**DATA SUPPLIED**
* * *
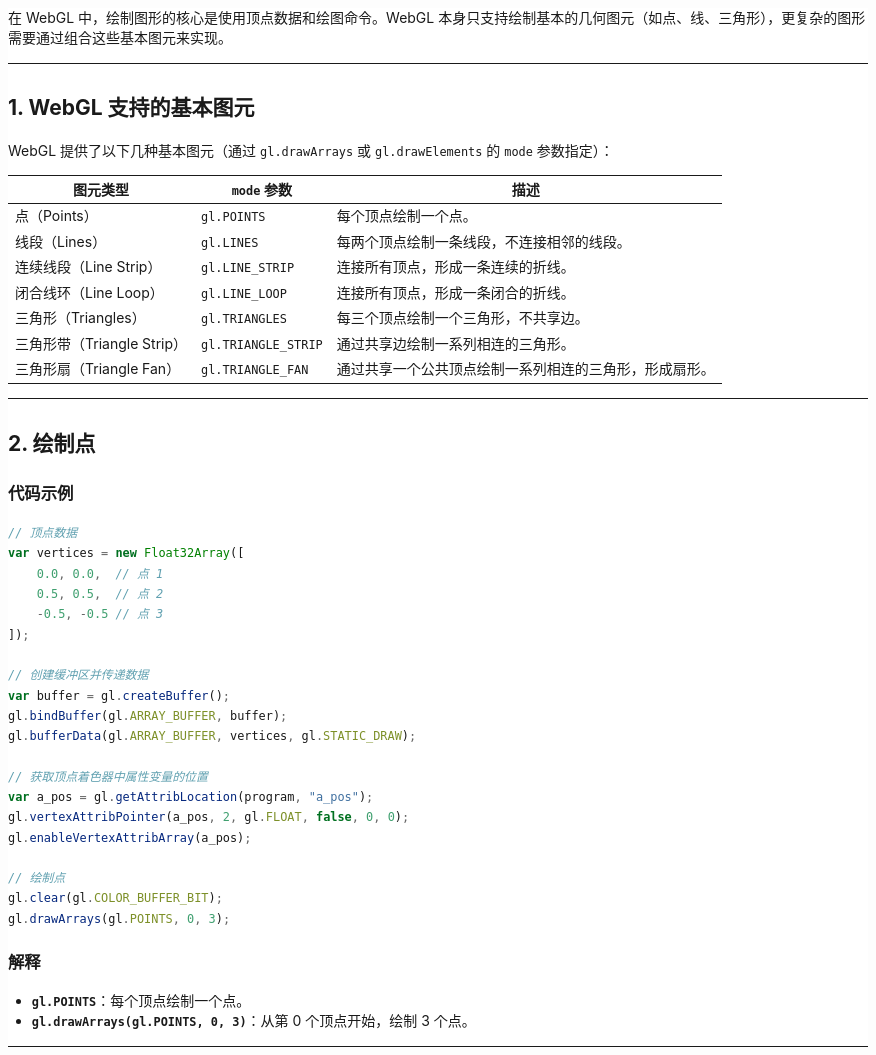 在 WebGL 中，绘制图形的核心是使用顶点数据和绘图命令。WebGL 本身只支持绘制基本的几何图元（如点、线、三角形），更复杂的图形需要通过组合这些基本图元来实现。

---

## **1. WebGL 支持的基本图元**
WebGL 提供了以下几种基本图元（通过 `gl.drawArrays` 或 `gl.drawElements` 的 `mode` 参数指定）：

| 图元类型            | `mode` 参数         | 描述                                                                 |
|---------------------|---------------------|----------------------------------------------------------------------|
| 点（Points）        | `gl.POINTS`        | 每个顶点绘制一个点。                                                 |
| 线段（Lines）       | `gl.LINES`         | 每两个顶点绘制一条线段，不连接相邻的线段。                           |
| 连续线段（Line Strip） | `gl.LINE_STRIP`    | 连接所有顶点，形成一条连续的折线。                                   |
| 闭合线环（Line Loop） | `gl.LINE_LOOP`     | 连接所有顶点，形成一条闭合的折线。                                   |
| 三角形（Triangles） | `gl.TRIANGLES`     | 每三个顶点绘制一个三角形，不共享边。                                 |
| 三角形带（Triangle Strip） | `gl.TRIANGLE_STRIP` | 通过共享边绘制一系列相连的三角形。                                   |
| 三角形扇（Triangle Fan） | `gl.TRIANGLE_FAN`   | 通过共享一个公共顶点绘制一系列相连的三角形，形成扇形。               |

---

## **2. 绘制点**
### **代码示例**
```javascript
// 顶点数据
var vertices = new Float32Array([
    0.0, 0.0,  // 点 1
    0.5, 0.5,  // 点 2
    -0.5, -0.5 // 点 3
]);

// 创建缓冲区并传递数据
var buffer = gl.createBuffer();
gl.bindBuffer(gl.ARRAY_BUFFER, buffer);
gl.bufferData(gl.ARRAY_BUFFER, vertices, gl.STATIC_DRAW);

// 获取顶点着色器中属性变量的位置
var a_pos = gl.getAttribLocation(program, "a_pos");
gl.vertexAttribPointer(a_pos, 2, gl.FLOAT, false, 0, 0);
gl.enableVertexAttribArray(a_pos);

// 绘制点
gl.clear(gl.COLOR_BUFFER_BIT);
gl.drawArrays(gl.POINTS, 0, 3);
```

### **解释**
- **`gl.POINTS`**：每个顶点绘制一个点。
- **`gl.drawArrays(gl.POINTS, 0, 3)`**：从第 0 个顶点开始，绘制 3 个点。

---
* * *
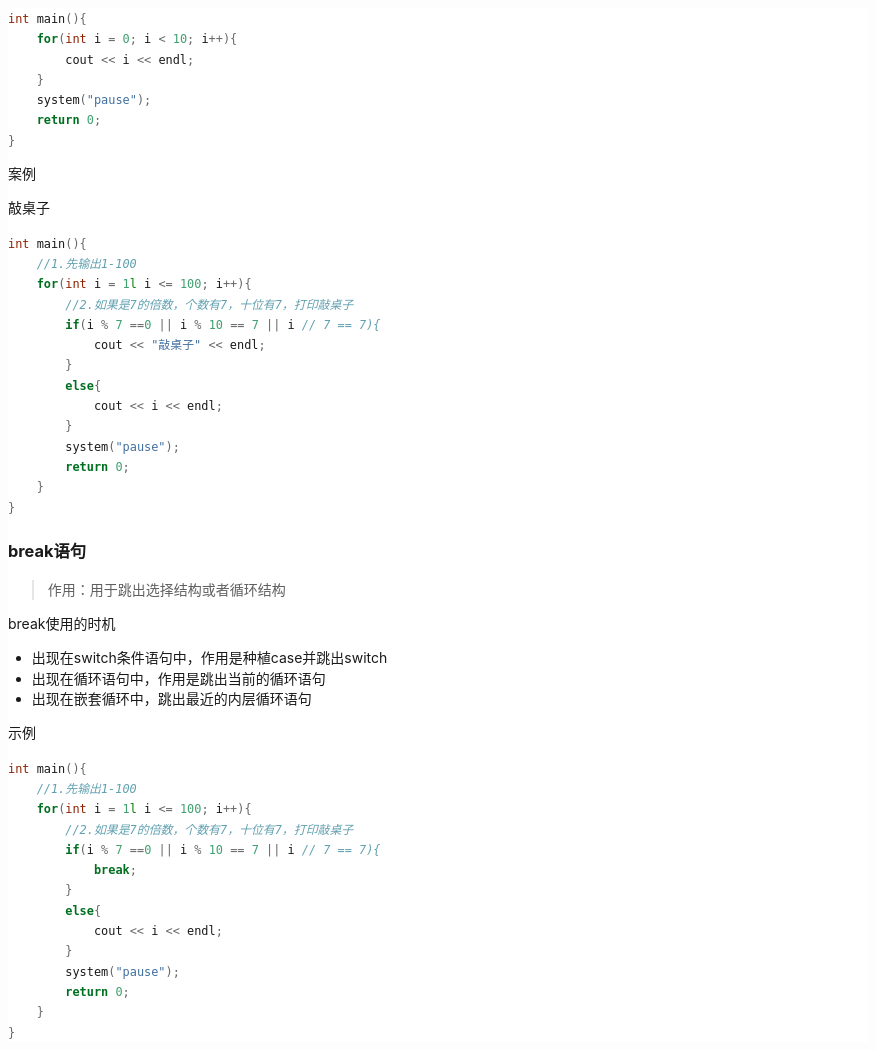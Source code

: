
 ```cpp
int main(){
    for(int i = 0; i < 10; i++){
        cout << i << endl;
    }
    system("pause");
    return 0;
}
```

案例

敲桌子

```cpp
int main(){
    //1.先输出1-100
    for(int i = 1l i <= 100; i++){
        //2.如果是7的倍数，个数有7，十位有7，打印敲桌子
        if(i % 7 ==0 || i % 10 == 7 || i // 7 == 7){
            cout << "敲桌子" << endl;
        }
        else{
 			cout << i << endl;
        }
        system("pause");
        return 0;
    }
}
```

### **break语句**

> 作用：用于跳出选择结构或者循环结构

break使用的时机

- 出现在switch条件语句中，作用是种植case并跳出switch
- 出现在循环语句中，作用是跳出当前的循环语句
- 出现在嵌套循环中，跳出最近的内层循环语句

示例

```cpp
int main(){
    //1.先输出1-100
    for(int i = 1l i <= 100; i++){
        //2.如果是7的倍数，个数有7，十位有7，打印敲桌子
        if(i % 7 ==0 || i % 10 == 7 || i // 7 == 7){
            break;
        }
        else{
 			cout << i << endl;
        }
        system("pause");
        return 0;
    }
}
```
* * *
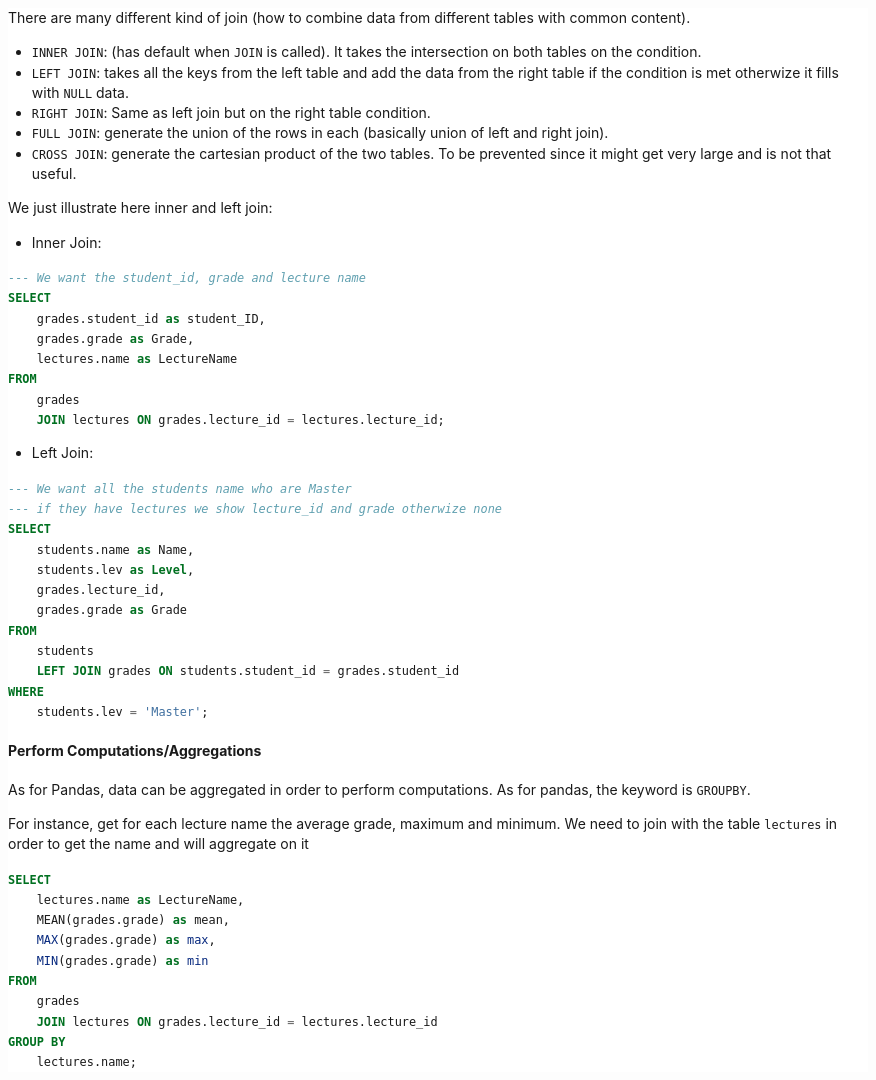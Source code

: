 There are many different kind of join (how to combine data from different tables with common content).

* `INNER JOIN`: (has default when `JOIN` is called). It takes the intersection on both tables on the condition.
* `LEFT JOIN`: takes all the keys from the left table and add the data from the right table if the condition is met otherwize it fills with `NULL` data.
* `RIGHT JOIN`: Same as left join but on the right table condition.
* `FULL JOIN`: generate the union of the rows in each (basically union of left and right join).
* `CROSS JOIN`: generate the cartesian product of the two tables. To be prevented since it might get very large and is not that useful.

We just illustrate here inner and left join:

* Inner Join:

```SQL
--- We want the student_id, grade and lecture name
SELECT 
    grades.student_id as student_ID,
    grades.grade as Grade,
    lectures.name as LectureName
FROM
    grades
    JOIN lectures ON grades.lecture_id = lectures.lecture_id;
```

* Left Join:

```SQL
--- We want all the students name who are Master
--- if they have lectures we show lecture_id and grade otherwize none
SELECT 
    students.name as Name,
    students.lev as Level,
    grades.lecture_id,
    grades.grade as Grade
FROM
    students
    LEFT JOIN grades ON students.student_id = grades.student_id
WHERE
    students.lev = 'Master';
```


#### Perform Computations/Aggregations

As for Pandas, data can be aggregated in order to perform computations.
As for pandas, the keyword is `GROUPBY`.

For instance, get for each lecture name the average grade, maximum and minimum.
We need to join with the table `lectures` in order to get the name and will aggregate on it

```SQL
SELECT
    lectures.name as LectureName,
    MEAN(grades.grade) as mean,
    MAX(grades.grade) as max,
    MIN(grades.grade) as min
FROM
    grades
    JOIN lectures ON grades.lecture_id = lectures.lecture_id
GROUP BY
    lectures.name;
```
* * *
**INSTRUCTIONS FOR THE TASK**
In the entries above, how many lines hold the word "order"? State the number only.

**FINISHED EXERCISE**
2